* Directions for this task
Pictures in the records are to be excluded from an otherwise exact copy.

* Supplied records

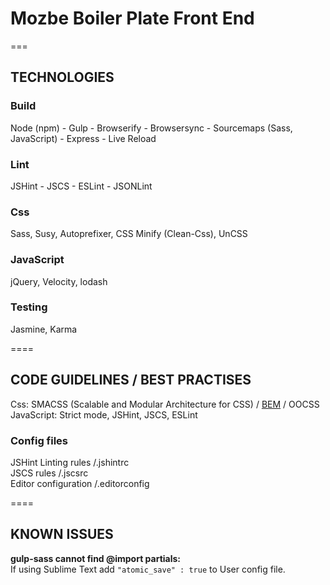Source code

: # Mozbe Boiler Plate Front End

===

## TECHNOLOGIES

### Build
Node (npm) - Gulp - Browserify - Browsersync - Sourcemaps (Sass, JavaScript) - Express - Live Reload  

### Lint
JSHint - JSCS - ESLint - JSONLint  

### Css
Sass, Susy, Autoprefixer, CSS Minify (Clean-Css), UnCSS  

### JavaScript
jQuery, Velocity, lodash  

### Testing
Jasmine, Karma  

====

## CODE GUIDELINES / BEST PRACTISES

Css: SMACSS (Scalable and Modular Architecture for CSS) / [BEM](http://getbem.com/) / OOCSS  
JavaScript: Strict mode, JSHint, JSCS, ESLint  

### Config files
JSHint Linting rules /.jshintrc  
JSCS rules /.jscsrc  
Editor configuration /.editorconfig  

====

## KNOWN ISSUES

**gulp-sass cannot find @import partials:**  
If using Sublime Text add `"atomic_save" : true` to User config file.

* Exercise result
Source code

: # Mozbe Boiler Plate Front End

===

## TECHNOLOGIES

### Build
Node (npm) - Gulp - Browserify - Browsersync - Sourcemaps (Sass, JavaScript) - Express - Live Reload  

### Lint
JSHint - JSCS - ESLint - JSONLint  

### Css
Sass, Susy, Autoprefixer, CSS Minify (Clean-Css), UnCSS  

### JavaScript
jQuery, Velocity, lodash  

### Testing
Jasmine, Karma  

====

## CODE GUIDELINES / BEST PRACTISES

Css: SMACSS (Scalable and Modular Architecture for CSS) / [BEM](http://getbem.com/) / OOCSS  
JavaScript: Strict mode, JSHint, JSCS, ESLint  

### Config files
JSHint Linting rules /.jshintrc  
JSCS rules /.jscsrc  
Editor configuration /.editorconfig  

====

## KNOWN ISSUES

**gulp-sass cannot find @import partials:**  
If using Sublime Text add `"atomic_save" : true` to User config file.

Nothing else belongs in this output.